AprendizajeMaquina

Aprendizaje maquina is a gem that help us to write ruby machine learning algorithms.

Installation

Add this line to your application's Gemfile:

gem 'aprendizaje_maquina'

And then execute:

$ bundle

Or install it yourself as:

$ gem install aprendizaje_maquina

Usage

linear regression model

first

require 'aprendizaje_maquina'

load data from a CSV file

load = AprendizajeMaquina::Cargar.new("file.csv")

# specify the column that you want to store on a vector
y = load.to_vector(3)

# if you don't specify the column or range of columns
# this put all the data of the csv file in a matrix
matrix = load.to_matrix

# create a matrix with the data in the column 0 of the csv file       
x = load.to_matrix(0)    # you can specify range like this load.to_matrix(0..4)

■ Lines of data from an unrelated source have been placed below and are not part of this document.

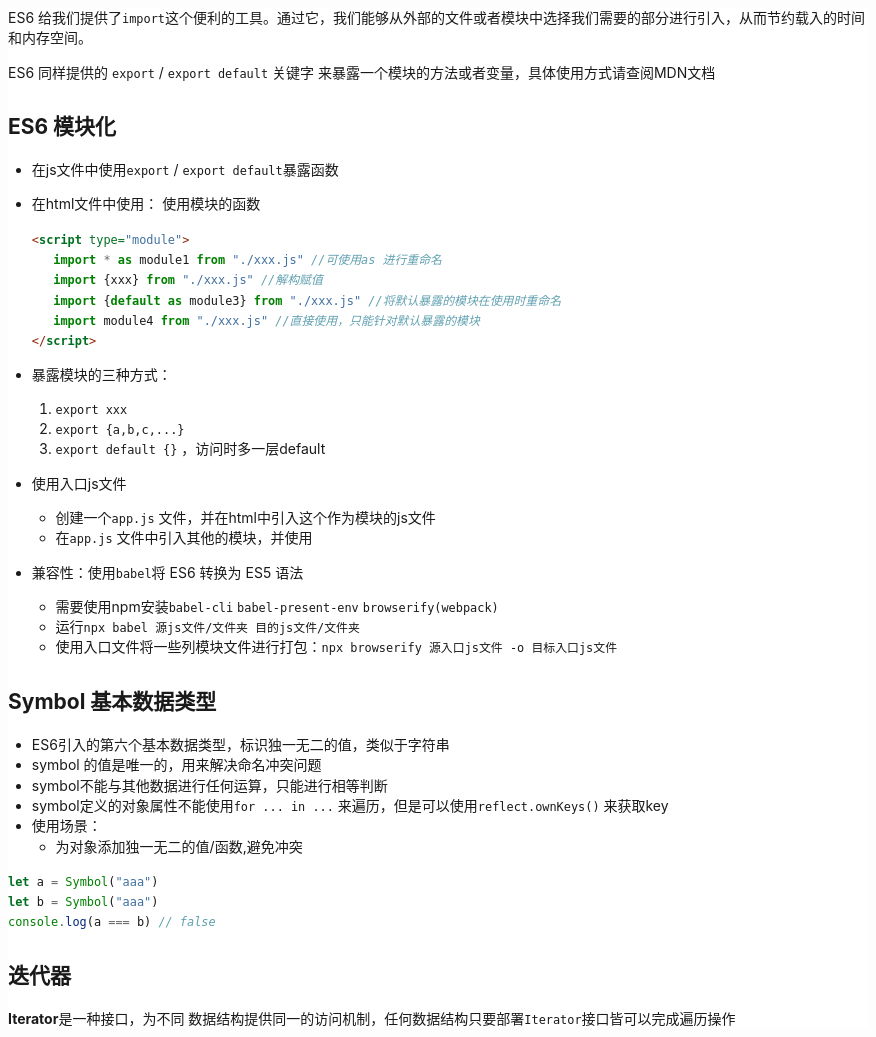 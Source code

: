 ES6 给我们提供了`import`这个便利的工具。通过它，我们能够从外部的文件或者模块中选择我们需要的部分进行引入，从而节约载入的时间和内存空间。

ES6 同样提供的 `export` / `export default`  关键字 来暴露一个模块的方法或者变量，具体使用方式请查阅MDN文档



## ES6 模块化

* 在js文件中使用`export` / `export default`暴露函数

* 在html文件中使用： 使用模块的函数

  ```html
  <script type="module">
     import * as module1 from "./xxx.js" //可使用as 进行重命名
     import {xxx} from "./xxx.js" //解构赋值
     import {default as module3} from "./xxx.js" //将默认暴露的模块在使用时重命名
     import module4 from "./xxx.js" //直接使用，只能针对默认暴露的模块
  </script>
  ```

* 暴露模块的三种方式：

  1. `export xxx`
  2. `export {a,b,c,...}`
  3. `export default {}` ，访问时多一层default

* 使用入口js文件

  * 创建一个`app.js` 文件，并在html中引入这个作为模块的js文件
  * 在`app.js` 文件中引入其他的模块，并使用

* 兼容性：使用`babel`将 ES6 转换为 ES5 语法

  * 需要使用npm安装`babel-cli` `babel-present-env` `browserify(webpack)` 
  * 运行`npx babel 源js文件/文件夹 目的js文件/文件夹`
  * 使用入口文件将一些列模块文件进行打包：`npx browserify 源入口js文件 -o 目标入口js文件 `

## Symbol 基本数据类型

* ES6引入的第六个基本数据类型，标识独一无二的值，类似于字符串
* symbol 的值是唯一的，用来解决命名冲突问题
* symbol不能与其他数据进行任何运算，只能进行相等判断
* symbol定义的对象属性不能使用`for ... in ...` 来遍历，但是可以使用`reflect.ownKeys()` 来获取key
* 使用场景：
  * 为对象添加独一无二的值/函数,避免冲突

```js
let a = Symbol("aaa")
let b = Symbol("aaa")
console.log(a === b) // false
```

## 迭代器

**Iterator**是一种接口，为不同 数据结构提供同一的访问机制，任何数据结构只要部署`Iterator`接口皆可以完成遍历操作 
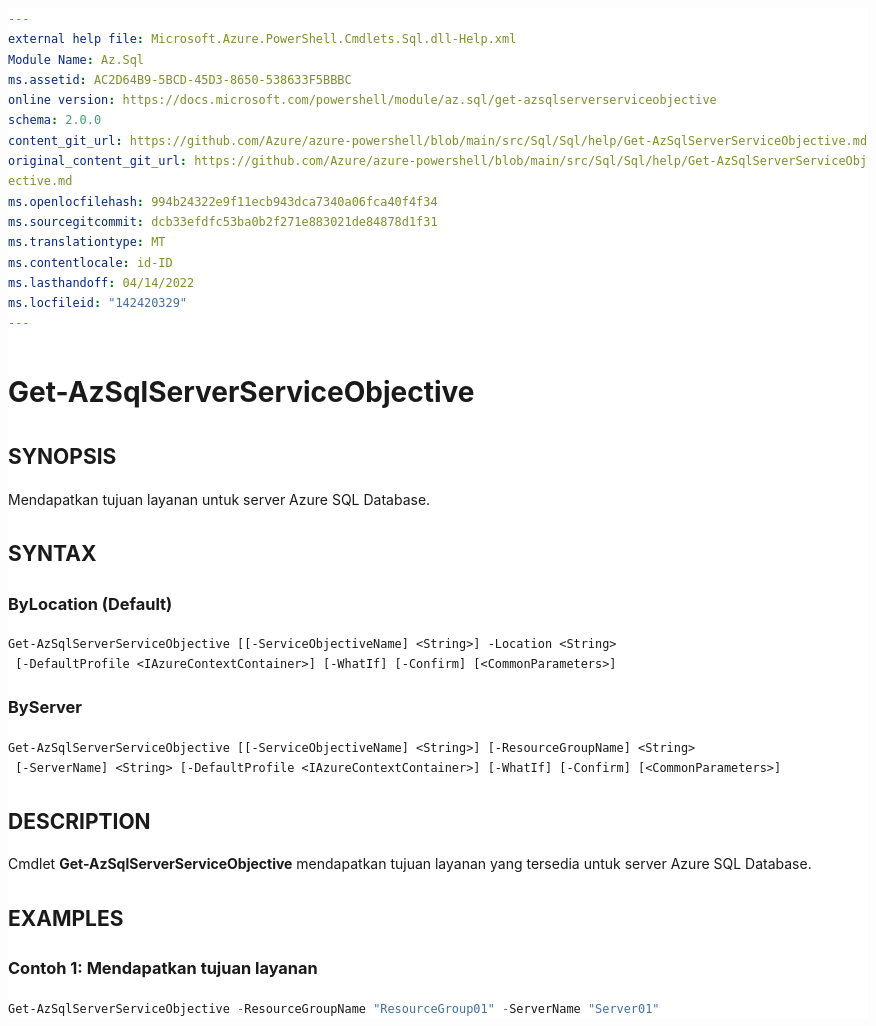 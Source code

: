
```yaml
---
external help file: Microsoft.Azure.PowerShell.Cmdlets.Sql.dll-Help.xml
Module Name: Az.Sql
ms.assetid: AC2D64B9-5BCD-45D3-8650-538633F5BBBC
online version: https://docs.microsoft.com/powershell/module/az.sql/get-azsqlserverserviceobjective
schema: 2.0.0
content_git_url: https://github.com/Azure/azure-powershell/blob/main/src/Sql/Sql/help/Get-AzSqlServerServiceObjective.md
original_content_git_url: https://github.com/Azure/azure-powershell/blob/main/src/Sql/Sql/help/Get-AzSqlServerServiceObjective.md
ms.openlocfilehash: 994b24322e9f11ecb943dca7340a06fca40f4f34
ms.sourcegitcommit: dcb33efdfc53ba0b2f271e883021de84878d1f31
ms.translationtype: MT
ms.contentlocale: id-ID
ms.lasthandoff: 04/14/2022
ms.locfileid: "142420329"
---
```

# Get-AzSqlServerServiceObjective

## SYNOPSIS
Mendapatkan tujuan layanan untuk server Azure SQL Database.

## SYNTAX

### ByLocation (Default)
```
Get-AzSqlServerServiceObjective [[-ServiceObjectiveName] <String>] -Location <String>
 [-DefaultProfile <IAzureContextContainer>] [-WhatIf] [-Confirm] [<CommonParameters>]
```

### ByServer
```
Get-AzSqlServerServiceObjective [[-ServiceObjectiveName] <String>] [-ResourceGroupName] <String>
 [-ServerName] <String> [-DefaultProfile <IAzureContextContainer>] [-WhatIf] [-Confirm] [<CommonParameters>]
```

## DESCRIPTION
Cmdlet **Get-AzSqlServerServiceObjective** mendapatkan tujuan layanan yang tersedia untuk server Azure SQL Database.

## EXAMPLES

### Contoh 1: Mendapatkan tujuan layanan
```powershell
Get-AzSqlServerServiceObjective -ResourceGroupName "ResourceGroup01" -ServerName "Server01"
```
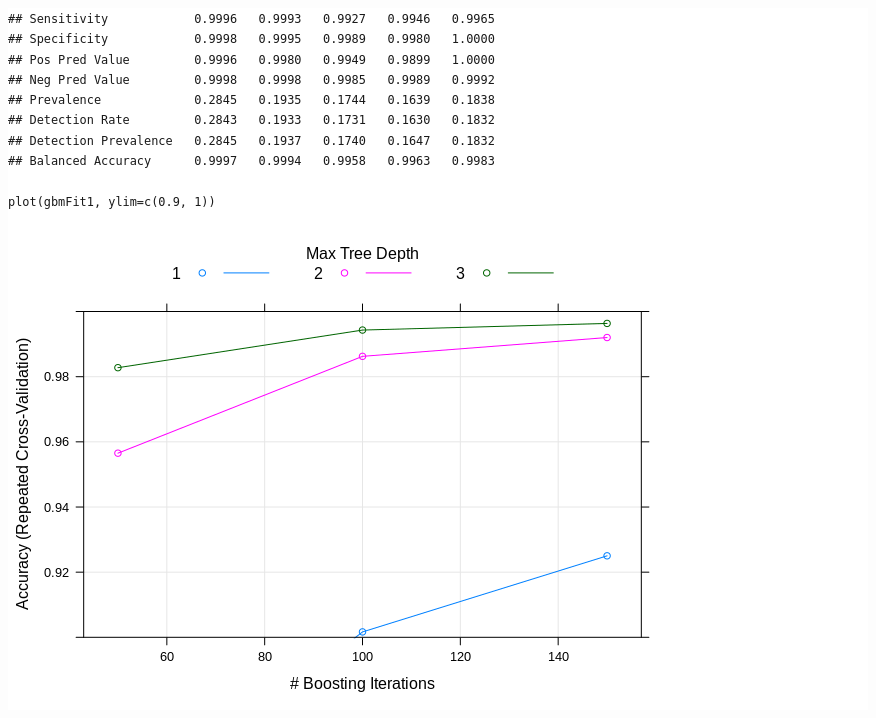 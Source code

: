     ## Sensitivity            0.9996   0.9993   0.9927   0.9946   0.9965
    ## Specificity            0.9998   0.9995   0.9989   0.9980   1.0000
    ## Pos Pred Value         0.9996   0.9980   0.9949   0.9899   1.0000
    ## Neg Pred Value         0.9998   0.9998   0.9985   0.9989   0.9992
    ## Prevalence             0.2845   0.1935   0.1744   0.1639   0.1838
    ## Detection Rate         0.2843   0.1933   0.1731   0.1630   0.1832
    ## Detection Prevalence   0.2845   0.1937   0.1740   0.1647   0.1832
    ## Balanced Accuracy      0.9997   0.9994   0.9958   0.9963   0.9983

    plot(gbmFit1, ylim=c(0.9, 1))

![](Human_Activity_Recognition_files/figure-markdown_strict/unnamed-chunk-6-1.png)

x_with_ones = x.add_ones # this add a column of ones to the matrix

to normalize data

x.normalize

create an instance of the class RegresionLineal

regresion_lineal = AprendizajeMaquina::RegresionLineal.new(x_matrix,y_vector)
regresion_lineal.find_ecuation           # (or use the alias :train) return a Vector

m = Matrix[[1,95]]
puts regresion_lineal.make_prediction(m) # (or use the alias :predict) to make predictions 
				                                 # => Vector[193.45225618631895]

linear regresion with arrays

x = [74,92,63,72,58,78,85,85,73,62,80,72]
y = [168,196,170,175,162,169,190,186,176,170,176,179]

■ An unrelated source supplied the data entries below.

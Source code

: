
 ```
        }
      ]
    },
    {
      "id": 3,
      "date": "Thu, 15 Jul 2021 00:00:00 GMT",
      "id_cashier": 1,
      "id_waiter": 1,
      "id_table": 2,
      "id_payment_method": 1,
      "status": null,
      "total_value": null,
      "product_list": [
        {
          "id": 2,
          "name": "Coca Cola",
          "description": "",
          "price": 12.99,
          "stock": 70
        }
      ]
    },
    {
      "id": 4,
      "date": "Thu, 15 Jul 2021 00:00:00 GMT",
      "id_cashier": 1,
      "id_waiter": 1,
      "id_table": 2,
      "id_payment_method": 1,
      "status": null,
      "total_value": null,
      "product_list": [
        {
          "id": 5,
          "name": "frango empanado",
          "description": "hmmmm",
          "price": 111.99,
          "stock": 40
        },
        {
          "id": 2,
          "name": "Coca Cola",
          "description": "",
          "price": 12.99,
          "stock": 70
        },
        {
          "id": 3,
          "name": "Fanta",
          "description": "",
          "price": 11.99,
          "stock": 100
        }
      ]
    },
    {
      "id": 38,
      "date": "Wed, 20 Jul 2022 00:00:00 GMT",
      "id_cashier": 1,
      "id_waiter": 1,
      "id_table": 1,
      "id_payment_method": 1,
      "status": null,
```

regresion_simple = AprendizajeMaquina::RegresionLineal.new(x,y)
regresion_simple.train
p regresion_simple.ecuacion
p regresion_simple.predict(95)

Logistic Classification

data = AprendizajeMaquina::Cargar.new("data.csv")

x = data.to_matrix(0..1).add_ones
y = data.to_vector(2)
initial_theta = Vector[0,0,0]

cl = AprendizajeMaquina::ClasificacionLogistica.new(x,y,initial_theta)

training

the method ClasificacionLogistica#train receives 3 inputs, the first is the numbers of iterations, the second is the alpha value(step size), last one is type of training method ('SGD' for Stochastic Gradient Descents, 'Grad' for Batch Gradiendt Descent and 'Newm' for Newton's method)

example 1:
cl.train(12,0.01,'SGD')
example 2:
cl.train(10,'NewM') # Newton's method dont use alpha
example 3:
cl.train(400,0.001,'Grad')

predictions

if cl.predict(Matrix[[1,24,0]]) == 1
  p "CANSADO"
else
  p "DESCANSADO"
end

make predictions for multiclass(one vs all)

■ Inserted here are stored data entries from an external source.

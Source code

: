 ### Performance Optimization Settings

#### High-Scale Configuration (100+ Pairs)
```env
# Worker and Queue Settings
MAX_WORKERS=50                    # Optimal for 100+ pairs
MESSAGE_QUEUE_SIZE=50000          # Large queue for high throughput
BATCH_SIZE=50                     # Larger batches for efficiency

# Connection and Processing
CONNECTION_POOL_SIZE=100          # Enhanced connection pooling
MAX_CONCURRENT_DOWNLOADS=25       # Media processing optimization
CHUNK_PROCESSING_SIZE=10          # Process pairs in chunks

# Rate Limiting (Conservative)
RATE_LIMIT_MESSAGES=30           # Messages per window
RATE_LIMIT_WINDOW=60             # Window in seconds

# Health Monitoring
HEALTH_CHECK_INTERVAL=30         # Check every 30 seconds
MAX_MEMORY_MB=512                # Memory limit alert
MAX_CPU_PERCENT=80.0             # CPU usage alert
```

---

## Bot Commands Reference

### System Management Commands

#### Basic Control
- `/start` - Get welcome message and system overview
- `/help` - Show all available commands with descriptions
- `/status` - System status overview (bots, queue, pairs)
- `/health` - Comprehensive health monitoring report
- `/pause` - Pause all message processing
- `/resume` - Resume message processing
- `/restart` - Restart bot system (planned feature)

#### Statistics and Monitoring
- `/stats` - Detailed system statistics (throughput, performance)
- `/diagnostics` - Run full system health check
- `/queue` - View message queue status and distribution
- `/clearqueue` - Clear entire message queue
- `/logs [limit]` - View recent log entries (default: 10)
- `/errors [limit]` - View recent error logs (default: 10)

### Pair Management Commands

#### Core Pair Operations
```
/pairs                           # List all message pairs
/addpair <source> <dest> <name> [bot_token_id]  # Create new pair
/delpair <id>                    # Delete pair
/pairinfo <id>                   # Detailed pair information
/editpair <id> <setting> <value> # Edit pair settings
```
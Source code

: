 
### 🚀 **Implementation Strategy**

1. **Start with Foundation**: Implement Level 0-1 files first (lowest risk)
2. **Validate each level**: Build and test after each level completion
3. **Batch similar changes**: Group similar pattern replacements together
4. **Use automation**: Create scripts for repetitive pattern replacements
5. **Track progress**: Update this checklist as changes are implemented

initial_theta_for_each_class = [ 
  Vector[-38.98494868465186, 3.133704064187691,-1.0058753929521247],
	Vector[40.93814883472139,-3.2195737672278586, -0.8080682715294277],
  Vector[-7.220460,0.256681,1.141166]
]

predicted_val = []

initial_theta_for_each_class.each do |e|
  multiclass = AprendizajeMaquina::ClasificacionLogistica.new(x,y,e)
  predicted_val << multiclass.predict(Matrix[[1,13.5,1.83]])
end	

if predicted_val[0] == 1 
  puts "Vino Tinto"
elsif predicted_val[1] == 1
  puts "Vino Rosado"
elsif predicted_val[2] == 1
  puts "Vino Blanco"
else
  puts predicted_val
end

Clustering

load_data = AprendizajeMaquina::Cargar.new('clustering_data.csv')
dataset = load_data.to_matrix

# initialize with 2 cluster centroids
clustering = AprendizajeMaquina::KmeansClustering.new(2,dataset)

# fit the model with 20 iterations
clustering.fit(20)

# watch the values in their respective cluster
p clustering.cluster(0)
p clustering.cluster(1)

# Predict the closest cluster
p clustering.predict(Vector[63,190])

Decision tree

tree = AprendizajeMaquina::DecisionTree.new(dataset)

print tree.display_tree 

puts tree.predict(datatest)

License

The gem is available as open source under the terms of the MIT License.